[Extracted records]
________________
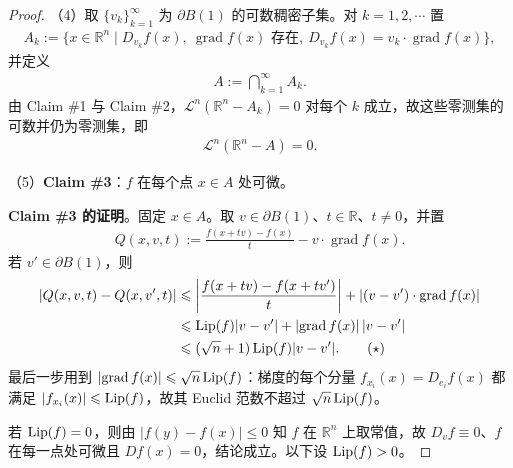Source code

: \documentclass[../../main.tex]{subfiles}%
\begin{document}
\begin{proof}
（4）取 $\{v_k\}_{k=1}^{\infty}$ 为 $\partial B(1)$ 的可数稠密子集。对 $k=1,2,\cdots$ 置
\begin{align*}
A_k:=\{x\in\mathbb{R}^n\mid D_{v_k}f(x),\ \operatorname{grad}f(x)\text{ 存在},\ D_{v_k}f(x)=v_k\cdot\operatorname{grad}f(x)\},
\end{align*}
并定义
\begin{align*}
A:=\bigcap_{k=1}^{\infty}A_k.
\end{align*}
由 Claim \#1 与 Claim \#2，$\mathcal{L}^n(\mathbb{R}^n-A_k)=0$ 对每个 $k$ 成立，故这些零测集的可数并仍为零测集，即
\begin{align*}
\mathcal{L}^n(\mathbb{R}^n-A)=0.
\end{align*}

（5）\textbf{Claim \#3}：$f$ 在每个点 $x\in A$ 处可微。

\textbf{Claim \#3 的证明}。固定 $x\in A$。取 $v\in\partial B(1)$、$t\in\mathbb{R}$、$t\neq0$，并置
\begin{align*}
Q(x,v,t):=\frac{f(x+tv)-f(x)}{t}-v\cdot\operatorname{grad}f(x).
\end{align*}
若 $v'\in\partial B(1)$，则
\begin{align*}
\lvert Q(x,v,t)-Q(x,v',t)\rvert
&\leqslant\biggl\lvert\frac{f(x+tv)-f(x+tv')}{t}\biggr\rvert+\lvert(v-v')\cdot\operatorname{grad}f(x)\rvert\\
&\leqslant\operatorname{Lip}(f)\lvert v-v'\rvert+\lvert\operatorname{grad}f(x)\rvert\,\lvert v-v'\rvert\\
&\leqslant(\sqrt{n}+1)\operatorname{Lip}(f)\lvert v-v'\rvert.\qquad(\star)
\end{align*}
最后一步用到 $\lvert\operatorname{grad}f(x)\rvert\leqslant\sqrt{n}\operatorname{Lip}(f)$：梯度的每个分量 $f_{x_i}(x)=D_{e_i}f(x)$ 都满足 $\lvert f_{x_i}(x)\rvert\leqslant\operatorname{Lip}(f)$，故其 Euclid 范数不超过 $\sqrt{n}\operatorname{Lip}(f)$。

若 $\operatorname{Lip}(f)=0$，则由 $\lvert f(y)-f(x)\rvert\leqslant0$ 知 $f$ 在 $\mathbb{R}^n$ 上取常值，故 $D_vf\equiv0$、$f$ 在每一点处可微且 $Df(x)=0$，结论成立。以下设 $\operatorname{Lip}(f)>0$。


\end{proof}
\end{document}
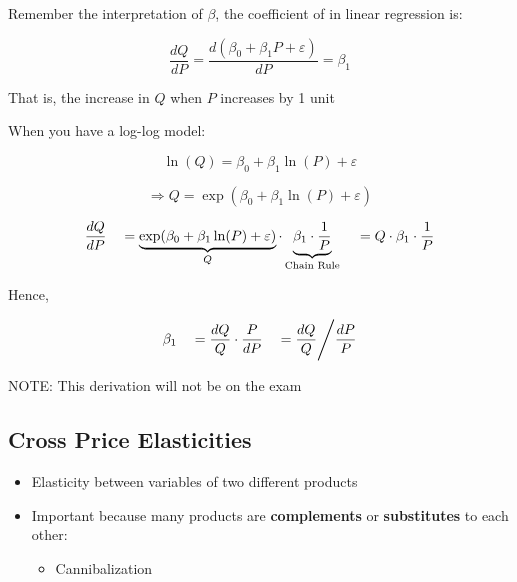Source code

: \documentclass[10pt,article]{article}
\begin{document}

\begin{mdframed}[frametitle={Why?}]
Remember the interpretation of \(\beta\), the
coefficient of in linear regression is:

\[ 
   \dfrac{d Q}{d P} = \dfrac{d (\beta_0 + \beta_1 P +
   \varepsilon) }{d P} = \beta_1
\]

That is, the increase in \(Q\)  when \(P\)  increases by 1 unit

When you have a log-log model:

\[ \ln(Q) = \beta_0 + \beta_1 \ln (P) + \varepsilon\]

\[ \Rightarrow Q = \exp(\beta_0 + \beta_1 \ln (P) + \varepsilon ) \]

\[ \dfrac{d Q}{d P}  \quad = \underbrace{\exp(\beta_0 + \beta_1 \ln(P) +
          \varepsilon )}_{Q}
         \cdot \underbrace{\beta_1 \cdot \dfrac{1}{P}}_{\text{Chain Rule}} \\
           \quad =  Q \cdot \beta_1 \cdot \dfrac{1}{P} 
\]

Hence,

\[       \beta_1 \quad = \dfrac{d Q}{Q} \cdot \dfrac{P}{d P} \\
                 \quad = \dfrac{d Q}{Q} \Bigg/ \dfrac{d P}{P} \]


NOTE: This derivation will not be on the exam
\end{mdframed}
\subsection{Cross Price Elasticities}
\label{sec:org75ac81d}
\begin{itemize}
\item Elasticity between variables of two different products

\item Important because many products are \textbf{complements} or \textbf{substitutes} to each
other:

\begin{itemize}
\item Cannibalization
\end{itemize}
\end{itemize}
\end{document}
________________
→ WORK INSTRUCTIONS
Find each line in the records holding the string "rvert" and show it.

→ ANSWER BELOW
\lvert Q(x,v,t)-Q(x,v',t)\rvert
&\leqslant\biggl\lvert\frac{f(x+tv)-f(x+tv')}{t}\biggr\rvert+\lvert(v-v')\cdot\operatorname{grad}f(x)\rvert\\
&\leqslant\operatorname{Lip}(f)\lvert v-v'\rvert+\lvert\operatorname{grad}f(x)\rvert\,\lvert v-v'\rvert\\
&\leqslant(\sqrt{n}+1)\operatorname{Lip}(f)\lvert v-v'\rvert.\qquad(\star)
最后一步用到 $\lvert\operatorname{grad}f(x)\rvert\leqslant\sqrt{n}\operatorname{Lip}(f)$：梯度的每个分量 $f_{x_i}(x)=D_{e_i}f(x)$ 都满足 $\lvert f_{x_i}(x)\rvert\leqslant\operatorname{Lip}(f)$，故其 Euclid 范数不超过 $\sqrt{n}\operatorname{Lip}(f)$。
若 $\operatorname{Lip}(f)=0$，则由 $\lvert f(y)-f(x)\rvert\leqslant0$ 知 $f$ 在 $\mathbb{R}^n$ 上取常值，故 $D_vf\equiv0$、$f$ 在每一点处可微且 $Df(x)=0$，结论成立。以下设 $\operatorname{Lip}(f)>0$。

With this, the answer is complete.